What does the tax rate mean to the average Joe? What is the impact of gang crime, economic growth or the elimination of certain programs on your readers?
Beyond that overriding principle, it’s imperative to coax specifics out of candidates and their mouthpieces, and to do it early and often. Pay close attention not only to the content of their responses, but the manner in which they respond. Are they forthcoming, or are they evasive? The answer to that question will help guide you on how much weight or credibility to give either side.
By the way, candidates are fond of talking about tax rates. Be sure to convert those rates into dollars—higher property values trigger larger tax bills—so that you relate the issue back to that often-overlooked entity known as people.
Common Sense Test
Last month, during a Go Figure seminar, I posed the following question during the “Golympics” game as three teams pitted their statistical wits against one another. For the first time in about a dozen such games over the past three years, someone gave the correct answer on the first try.

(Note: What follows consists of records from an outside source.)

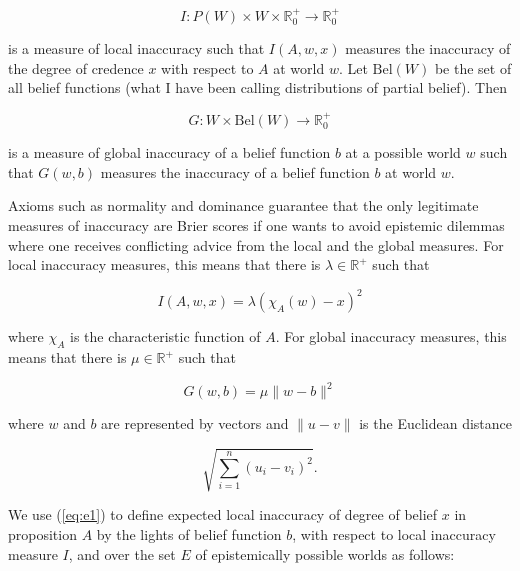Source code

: \documentclass[11pt]{article}
\begin{document}
\begin{equation}
  \label{eq:linacc}
  I:P(W)\times{}W\times{}\mathbb{R}^{+}_{0}\rightarrow\mathbb{R}^{+}_{0}
\end{equation}

{\noindent}is a measure of local inaccuracy such that $I(A,w,x)$
measures the inaccuracy of the degree of credence $x$ with respect to
$A$ at world $w$. Let $\mbox{Bel}(W)$ be the set of all belief
functions (what I have been calling distributions of partial belief).
Then

\begin{equation}
  \label{eq:ginacc}
  G:W\times\mbox{Bel}(W)\rightarrow\mathbb{R}^{+}_{0}
\end{equation}

{\noindent}is a measure of global inaccuracy of a belief function $b$
at a possible world $w$ such that $G(w,b)$ measures the inaccuracy of
a belief function $b$ at world $w$.

Axioms such as normality and dominance guarantee that the only
legitimate measures of inaccuracy are Brier scores if one wants to
avoid epistemic dilemmas where one receives conflicting advice from
the local and the global measures. For local inaccuracy measures, this
means that there is $\lambda\in\mathbb{R}^{+}$ such that

\begin{equation}
  \label{eq:e1}
  I(A,w,x)=\lambda\left(\chi_{A}(w)-x\right)^{2}
\end{equation}

where $\chi_{A}$ is the characteristic function of $A$. For global
inaccuracy measures, this means that there is $\mu\in\mathbb{R}^{+}$
such that

\begin{equation}
  \label{eq:e2}
  G(w,b)=\mu\|w-b\|^{2}
\end{equation}

where $w$ and $b$ are represented by vectors and $\|u-v\|$ is the
Euclidean distance

\begin{equation}
  \label{eq:e3}
  \sqrt{\sum_{i=1}^{n}\left(u_{i}-v_{i}\right)^{2}}.
\end{equation}

We use (\ref{eq:e1}) to define expected local inaccuracy of degree of
belief $x$ in proposition $A$ by the lights of belief function $b$,
with respect to local inaccuracy measure $I$, and over the set $E$ of
epistemically possible worlds as follows:
\end{document}
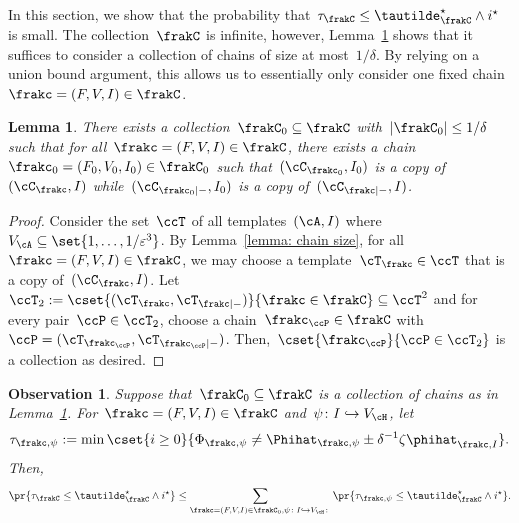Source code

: \documentclass[11pt]{amsart}
\newcommand{\eps}{\varepsilon}
\DeclarePairedDelimiter{\abs}{\lvert}{\rvert}
\newcommand{\injection}{\hookrightarrow}
\newcommand{\om}{\mathord{-}}
\newtheorem{lemma}[algocf]{Lemma}
\newtheorem{observation}[algocf]{Observation}
\theoremstyle{definition}
\numberwithin{equation}{section}
\begin{document}
	In this section, we show that the probability that~$\tau_\frakC\leq \tautilde_\frakC^\star\wedge i^\star$ is small.
	The collection~$\frakC$ is infinite, however, Lemma~\ref{lemma: finite chain collection} shows that it suffices to consider a collection of chains of size at most~$1/\delta$.
	By relying on a union bound argument, this allows us to essentially only consider one fixed chain~$\frakc=(F,V,I)\in\frakC$.
	\begin{lemma}\label{lemma: finite chain collection}
		There exists a collection~$\frakC_0\subseteq\frakC$ with~$\abs{\frakC_0}\leq 1/\delta$ such that for all~$\frakc=(F,V,I)\in\frakC$, there exists a chain~$\frakc_0=(F_0,V_0,I_0)\in\frakC_0$ such that~$(\cC_{\frakc_0},I_0)$ is a copy of~$(\cC_\frakc,I)$ while~$(\cC_{\frakc_0|\om},I_0)$ is a copy of~$(\cC_{\frakc|\om},I)$.
	\end{lemma}
	\begin{proof}
		Consider the set~$\ccT$ of all templates~$(\cA,I)$ where~$V_\cA\subseteq\set{1,\ldots,1/\eps^3}$.
		By Lemma~\ref{lemma: chain size}, for all~$\frakc=(F,V,I)\in\frakC$, we may choose a template~$\cT_\frakc\in\ccT$ that is a copy of~$(\cC_\frakc,I)$.
		Let~$\ccT_2:=\cset{ (\cT_\frakc,\cT_{\frakc|\om}) }{ \frakc\in\frakC }\subseteq \ccT^2$ and for every pair~$\ccP\in\ccT_2$, choose a chain~$\frakc_\ccP\in\frakC$ with~$\ccP=(\cT_{\frakc_\ccP},\cT_{\frakc_\ccP|\om})$.
		Then,~$\cset{ \frakc_\ccP }{ \ccP\in\ccT_2 }$ is a collection as desired.
	\end{proof}
	\begin{observation}\label{observation: ladder individual}
		Suppose that~$\frakC_0\subseteq\frakC$ is a collection of chains as in Lemma~\ref{lemma: finite chain collection}.
		For~$\frakc=(F,V,I)\in\frakC$ and~$\psi\colon I\injection V_\cH$, let
		\begin{equation*}
			\tau_{\frakc,\psi}:=\min\cset{ i\geq 0 }{ \Phi_{\frakc,\psi}\neq \Phihat_{\frakc,\psi}\pm \delta^{-1}\zeta\phihat_{\frakc,I} }.
		\end{equation*}
		Then,
		\begin{equation*}
			\pr{\tau_\frakC\leq \tautilde^\star_\frakC\wedge i^\star }
			\leq \sum_{\frakc=(F,V,I)\in\frakC_0,\psi\colon I\injection V_\cH\colon} \pr{ \tau_{\frakc,\psi}\leq \tautilde^\star_\frakC\wedge i^\star }.
		\end{equation*}
	\end{observation}
	
\end{document}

Now you take a shot at it:
On election eve in mid-April, the mayor releases statistics showing that sales tax revenue for his community grew 8 percent in March over the previous month. He touts the news as proof that his economic policies are helping turn the local economy around. What fact, which the mayor does not mention, would you want to include in a story? (The answer is at the end of the column.)
Debunking an Oscar Myth
A recent article in the New Yorker gets my Academy Award for Truth in Oscar-Related Numerical Reporting.
Writer Daniel Radosh skewers the silly mantra, repeated over the past 20-plus years, that the Oscars are watched by a billion people. Radosh lays out the calculations in simple detail. Last year, 43.5 million people in the United States watched the show. Noting that number is about 15 percent of the country’s population, Radosh allows that extrapolating the proportion to the global population (about 6.3 billion) would bring the viewing audience to nearly one billion.
Except there are some more-than-slight problems, such as language barriers and limited satellite and cable broadcasting audiences in many of the 150 countries where the show is beamed.
“If one uses some generous estimates (is it possible for every man, woman, and child in Russia to get to a TV?), the total potential audience for the Oscars is around two billion,” Radosh writes.
“Fifteen percent of two billion is only three hundred million. Few other countries track television audiences the way the United States does, so solid data are hard to come by, but the evidence isn’t promising. For instance, of the 715 million Chinese who could have tuned in last year, only one percent did.”
Alas, he quotes a source who offers an estimate of Oscar viewership at “several hundred million.” You may recall last month’s “Go Figure” diatribe on the perils of “several,” a fudge figure that typically ranges from three to nine.
ANSWER: Leap years aside, March has 10 percent more days than the month before (February), so the 8-percent “increase” means that sales tax revenue actually declines, based on a daily average.
A story in the late 1990s, reporting month-to-month revenue changes from Illinois riverboat casinos, actually made the gaffe of touting an increase in March, compared to February. Beyond the absence of common sense, the comparison also ignored the more apt practice of comparing results on a year-to-year basis (for instance, comparing March 2005 with March 2004).